UBIFS: substitute the replay tree with a replay list

This patch simplifies replay even further - it removes the replay tree and
adds the replay list instead. Indeed, we just do not need to use a tree here -
all we need to do is to add all nodes to the list and then sort it. Using
RB-tree is an overkill - more code and slower. And since we replay buds in
order, we expect the nodes to follow in _mostly_ sorted order, so the merge
sort becomes much cheaper in average than an RB-tree.

Signed-off-by: Artem Bityutskiy <Artem.Bityutskiy@nokia.com>
This commit is contained in:
Artem Bityutskiy 2011-05-15 12:05:54 +03:00
parent 074bcb9b5c
commit debf12d541
2 changed files with 73 additions and 99 deletions

View File

@ -33,22 +33,24 @@
*/
#include "ubifs.h"
#include <linux/list_sort.h>
/**
* struct replay_entry - replay tree entry.
* struct replay_entry - replay list entry.

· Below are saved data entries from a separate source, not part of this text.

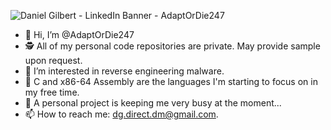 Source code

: ![Daniel Gilbert - LinkedIn Banner - AdaptOrDie247](https://user-images.githubusercontent.com/121529996/210121665-253bb9c3-0b42-43f7-871b-05a00858a697.PNG)

- 👋 Hi, I’m @AdaptOrDie247
- :detective: All of my personal code repositories are private. May provide sample upon request.
- 👀 I’m interested in reverse engineering malware.
- 🌱 C and x86-64 Assembly are the languages I'm starting to focus on in my free time.
- 💞️ A personal project is keeping me very busy at the moment...
- 📫 How to reach me: dg.direct.dm@gmail.com.

<!---
AdaptOrDie247/AdaptOrDie247 is a ✨ special ✨ repository because its `README.md` (this file) appears on your GitHub profile.
You can click the Preview link to take a look at your changes.
--->
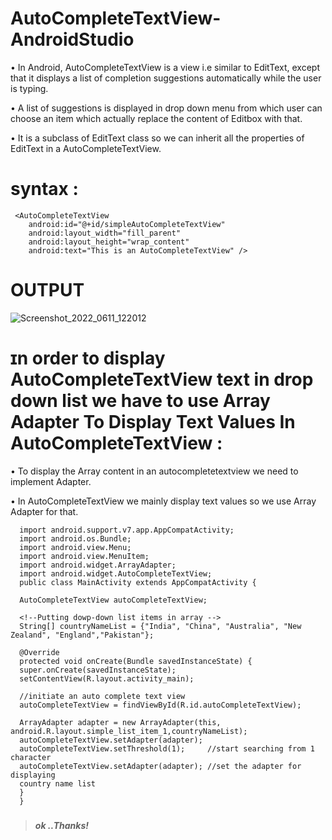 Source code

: # AutoCompleteTextView-AndroidStudio
• In Android, AutoCompleteTextView is a view i.e similar to EditText, except that it displays a list of completion suggestions automatically while the user is typing.

• A list of suggestions is displayed in drop down menu from which user can choose an item which actually replace the content of Editbox with that.

• It is a subclass of EditText class so we can inherit all the properties of EditText in a AutoCompleteTextView.

# syntax :
       
     <AutoCompleteTextView
        android:id="@+id/simpleAutoCompleteTextView"
        android:layout_width="fill_parent"
        android:layout_height="wrap_content"
        android:text="This is an AutoCompleteTextView" />
        
# OUTPUT        

![Screenshot_2022_0611_122012](https://user-images.githubusercontent.com/101108540/173177025-f8a67f9e-a28e-46b9-8f29-f982304824c7.jpg)


# ɪn order to display AutoCompleteTextView text in drop down list we have to use Array Adapter To Display Text Values In AutoCompleteTextView :
• To display the Array content in an autocompletetextview we need to implement Adapter. 

• In AutoCompleteTextView we mainly display text values so we use Array Adapter for that.



      import android.support.v7.app.AppCompatActivity;
      import android.os.Bundle;
      import android.view.Menu;
      import android.view.MenuItem;
      import android.widget.ArrayAdapter;
      import android.widget.AutoCompleteTextView;
      public class MainActivity extends AppCompatActivity {
      
      AutoCompleteTextView autoCompleteTextView;
      
      <!--Putting dowp-down list items in array -->
      String[] countryNameList = {"India", "China", "Australia", "New Zealand", "England","Pakistan"};
      
      @Override
      protected void onCreate(Bundle savedInstanceState) {
      super.onCreate(savedInstanceState);
      setContentView(R.layout.activity_main);
      
      //initiate an auto complete text view
      autoCompleteTextView = findViewById(R.id.autoCompleteTextView);
      
      ArrayAdapter adapter = new ArrayAdapter(this, android.R.layout.simple_list_item_1,countryNameList);
      autoCompleteTextView.setAdapter(adapter);
      autoCompleteTextView.setThreshold(1);     //start searching from 1 character
      autoCompleteTextView.setAdapter(adapter); //set the adapter for displaying
      country name list
      }
      }


### 

>  _**ok ..Thanks!**_
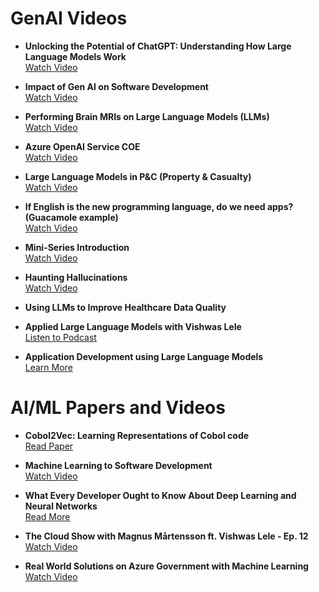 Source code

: # GenAI Videos

- **Unlocking the Potential of ChatGPT: Understanding How Large Language Models Work**  
  [Watch Video](https://youtu.be/c5qkUaRhD9U)

- **Impact of Gen AI on Software Development**  
  [Watch Video](https://youtu.be/aSfQGO0vm-g)

- **Performing Brain MRIs on Large Language Models (LLMs)**  
  [Watch Video](https://youtu.be/n1cS0MZLebg)

- **Azure OpenAI Service COE**  
  [Watch Video](https://youtu.be/rFe0btKVLhA)

- **Large Language Models in P&C (Property & Casualty)**  
  [Watch Video](https://youtu.be/hh-mTXKLr34)

- **If English is the new programming language, do we need apps? (Guacamole example)**  
  [Watch Video](https://youtu.be/4Ogq0PLhI_g)

- **Mini-Series Introduction**  
  [Watch Video](https://youtu.be/tkTmhFOpzsU?si=Kw1nAMXMXzG-yOIn)

- **Haunting Hallucinations**  
  [Watch Video](https://youtu.be/Q9-sB2ASQ8U?si=7sO7wyMLq5mY7d1u)

- **Using LLMs to Improve Healthcare Data Quality**

- **Applied Large Language Models with Vishwas Lele**  
  [Listen to Podcast](https://www.dotnetrocks.com/details/1874)

- **Application Development using Large Language Models**  
  [Learn More](https://www.communitydays.org/event/2024-01-18/azure-openai-and-chatgpt-fest-2024)

# AI/ML Papers and Videos

- **Cobol2Vec: Learning Representations of Cobol code**  
  [Read Paper](https://arxiv.org/abs/2201.09448)

- **Machine Learning to Software Development**  
  [Watch Video](https://www.youtube.com/watch?v=ExhyPSzk1-8)

- **What Every Developer Ought to Know About Deep Learning and Neural Networks**  
  [Read More](https://www.ais.com/what-every-developer-ought-to-know-about-deeplearning-and-neuralnetwork/)

- **The Cloud Show with Magnus Mårtensson ft. Vishwas Lele - Ep. 12**  
  [Watch Video](https://www.youtube.com/watch?v=leCyR_7nen0)

- **Real World Solutions on Azure Government with Machine Learning**  
  [Watch Video](https://www.youtube.com/watch?v=FsV1yjNCrRU)
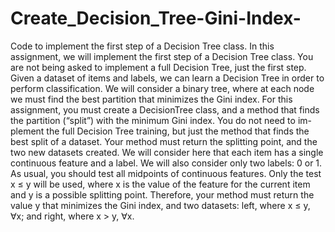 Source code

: # Create_Decision_Tree-Gini-Index-
Code to implement the first step of a Decision Tree class.
In this assignment, we will implement the first step of a Decision Tree class. You are
not being asked to implement a full Decision Tree, just the first step.
Given a dataset of items and labels, we can learn a Decision Tree in order to perform classification. We will consider a binary tree, where at each node we must find the best partition that minimizes the Gini index. For this assignment, you must create a DecisionTree class, and a method that finds the partition (“split”) with the minimum Gini index. You do not need to im- plement the full Decision Tree training, but just the method that finds the best split of a dataset. Your method must return the splitting point, and the two new datasets created.
We will consider here that each item has a single continuous feature and a label. We will also consider only two labels: 0 or 1. As usual, you should test all midpoints of continuous features. Only the test x ≤ y will be used, where x is the value of the feature for the current item and y is a possible splitting point.
Therefore, your method must return the value y that minimizes the Gini index, and two datasets: left, where x ≤ y, ∀x; and right, where x > y, ∀x.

* @lnum: logical eraseblock number of the node
* @offs: node offset
* @len: node length
* @deletion: non-zero if this entry corresponds to a node deletion
* @sqnum: node sequence number
* @rb: links the replay tree
* @list: links the replay list
* @key: node key
* @nm: directory entry name
* @old_size: truncation old size
* @new_size: truncation new size
*
* UBIFS journal replay must compare node sequence numbers, which means it must
* build a tree of node information to insert into the TNC.

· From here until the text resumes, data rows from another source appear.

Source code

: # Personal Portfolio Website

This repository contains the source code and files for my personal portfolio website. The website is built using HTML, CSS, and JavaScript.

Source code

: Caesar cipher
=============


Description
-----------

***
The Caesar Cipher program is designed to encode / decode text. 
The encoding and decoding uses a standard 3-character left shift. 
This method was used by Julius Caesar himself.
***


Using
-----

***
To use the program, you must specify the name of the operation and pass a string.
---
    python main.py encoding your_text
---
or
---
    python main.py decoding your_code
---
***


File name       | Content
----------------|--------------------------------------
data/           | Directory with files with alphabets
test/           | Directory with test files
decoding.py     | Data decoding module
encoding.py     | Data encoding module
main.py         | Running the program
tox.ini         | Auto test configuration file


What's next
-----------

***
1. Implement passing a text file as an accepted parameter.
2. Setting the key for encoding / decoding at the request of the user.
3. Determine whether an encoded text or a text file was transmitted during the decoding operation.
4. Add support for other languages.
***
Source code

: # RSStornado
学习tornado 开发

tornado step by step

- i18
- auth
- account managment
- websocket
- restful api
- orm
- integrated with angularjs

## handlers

* The replay process first scans all buds and builds the replay list, then
* sorts the replay list in nodes sequence number order, and then inserts all
* the replay entries to the TNC.
*/
struct replay_entry {
int lnum;
@ -56,7 +58,7 @@ struct replay_entry {
int len;
unsigned int deletion:1;
unsigned long long sqnum;
struct rb_node rb;
struct list_head list;
union ubifs_key key;
union {
struct qstr nm;
@ -263,68 +265,77 @@ static int apply_replay_entry(struct ubifs_info *c, struct replay_entry *r)
}
/**
* destroy_replay_tree - destroy the replay.
* @c: UBIFS file-system description object
* replay_entries_cmp - compare 2 replay entries.

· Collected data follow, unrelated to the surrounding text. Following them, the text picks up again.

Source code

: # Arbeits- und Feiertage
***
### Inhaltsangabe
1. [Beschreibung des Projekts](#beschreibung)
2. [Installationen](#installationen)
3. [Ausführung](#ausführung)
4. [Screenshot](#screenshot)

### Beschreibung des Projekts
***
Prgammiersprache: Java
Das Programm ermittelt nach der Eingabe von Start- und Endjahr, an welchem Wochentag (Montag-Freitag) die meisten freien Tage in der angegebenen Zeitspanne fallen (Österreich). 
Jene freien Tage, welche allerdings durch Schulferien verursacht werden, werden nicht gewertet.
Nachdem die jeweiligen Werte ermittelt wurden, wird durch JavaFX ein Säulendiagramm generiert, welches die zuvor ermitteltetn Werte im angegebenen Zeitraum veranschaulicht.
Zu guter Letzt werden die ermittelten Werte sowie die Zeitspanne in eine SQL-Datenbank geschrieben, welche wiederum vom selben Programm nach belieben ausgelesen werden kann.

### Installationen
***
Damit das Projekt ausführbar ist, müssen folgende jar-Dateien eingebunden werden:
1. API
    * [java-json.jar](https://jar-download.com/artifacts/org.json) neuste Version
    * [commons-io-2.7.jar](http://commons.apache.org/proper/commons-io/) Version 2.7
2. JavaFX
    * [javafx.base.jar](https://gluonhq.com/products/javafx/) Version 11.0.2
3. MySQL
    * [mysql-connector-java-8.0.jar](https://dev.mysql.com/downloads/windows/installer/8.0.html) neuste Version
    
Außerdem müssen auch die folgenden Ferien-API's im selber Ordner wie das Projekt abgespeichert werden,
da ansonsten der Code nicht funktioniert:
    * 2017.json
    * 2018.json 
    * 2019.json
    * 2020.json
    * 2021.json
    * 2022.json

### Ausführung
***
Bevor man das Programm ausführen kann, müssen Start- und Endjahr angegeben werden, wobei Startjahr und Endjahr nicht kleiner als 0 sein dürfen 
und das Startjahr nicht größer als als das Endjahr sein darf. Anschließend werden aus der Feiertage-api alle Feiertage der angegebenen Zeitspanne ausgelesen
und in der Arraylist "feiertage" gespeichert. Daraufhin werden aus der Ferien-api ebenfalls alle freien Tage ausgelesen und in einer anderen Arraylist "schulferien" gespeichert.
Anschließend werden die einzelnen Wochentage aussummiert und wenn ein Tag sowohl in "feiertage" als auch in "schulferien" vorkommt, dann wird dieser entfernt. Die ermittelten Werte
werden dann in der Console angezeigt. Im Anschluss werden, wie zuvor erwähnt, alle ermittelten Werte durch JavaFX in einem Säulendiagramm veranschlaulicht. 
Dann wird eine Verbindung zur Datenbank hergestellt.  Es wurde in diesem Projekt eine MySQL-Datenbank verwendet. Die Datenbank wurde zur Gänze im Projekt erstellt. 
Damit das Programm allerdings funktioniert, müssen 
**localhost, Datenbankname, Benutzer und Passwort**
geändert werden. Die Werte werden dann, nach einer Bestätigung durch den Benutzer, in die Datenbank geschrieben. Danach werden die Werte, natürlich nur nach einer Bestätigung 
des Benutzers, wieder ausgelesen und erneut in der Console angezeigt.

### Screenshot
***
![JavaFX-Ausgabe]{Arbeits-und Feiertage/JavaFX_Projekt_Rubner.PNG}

* @priv: UBIFS file-system description object
* @a: first replay entry
* @a: second replay entry
*
* Destroy the replay tree.
* This is a comparios function for 'list_sort()' which compares 2 replay
* entries @a and @b by comparing their sequence numer. Returns %1 if @a has
* greater sequence number and %-1 otherwise.
*/
static void destroy_replay_tree(struct ubifs_info *c)
static int replay_entries_cmp(void *priv, struct list_head *a,
struct list_head *b)
{
struct rb_node *this = c->replay_tree.rb_node;
struct replay_entry *r;
struct replay_entry *ra, *rb;
while (this) {
if (this->rb_left) {
this = this->rb_left;
continue;
} else if (this->rb_right) {
this = this->rb_right;
continue;
}
r = rb_entry(this, struct replay_entry, rb);
this = rb_parent(this);
if (this) {
if (this->rb_left == &r->rb)
this->rb_left = NULL;
else
this->rb_right = NULL;
}
if (is_hash_key(c, &r->key))
kfree(r->nm.name);
kfree(r);
}
c->replay_tree = RB_ROOT;
cond_resched();
if (a == b)
return 0;
ra = list_entry(a, struct replay_entry, list);
rb = list_entry(b, struct replay_entry, list);
ubifs_assert(ra->sqnum != rb->sqnum);
if (ra->sqnum > rb->sqnum)
return 1;
return -1;
}
/**
* apply_replay_tree - apply the replay tree to the TNC.
* apply_replay_list - apply the replay list to the TNC.
* @c: UBIFS file-system description object
*
* Apply the replay tree.
* Returns zero in case of success and a negative error code in case of
* failure.
* Apply all entries in the replay list to the TNC. Returns zero in case of
* success and a negative error code in case of failure.
*/
static int apply_replay_tree(struct ubifs_info *c)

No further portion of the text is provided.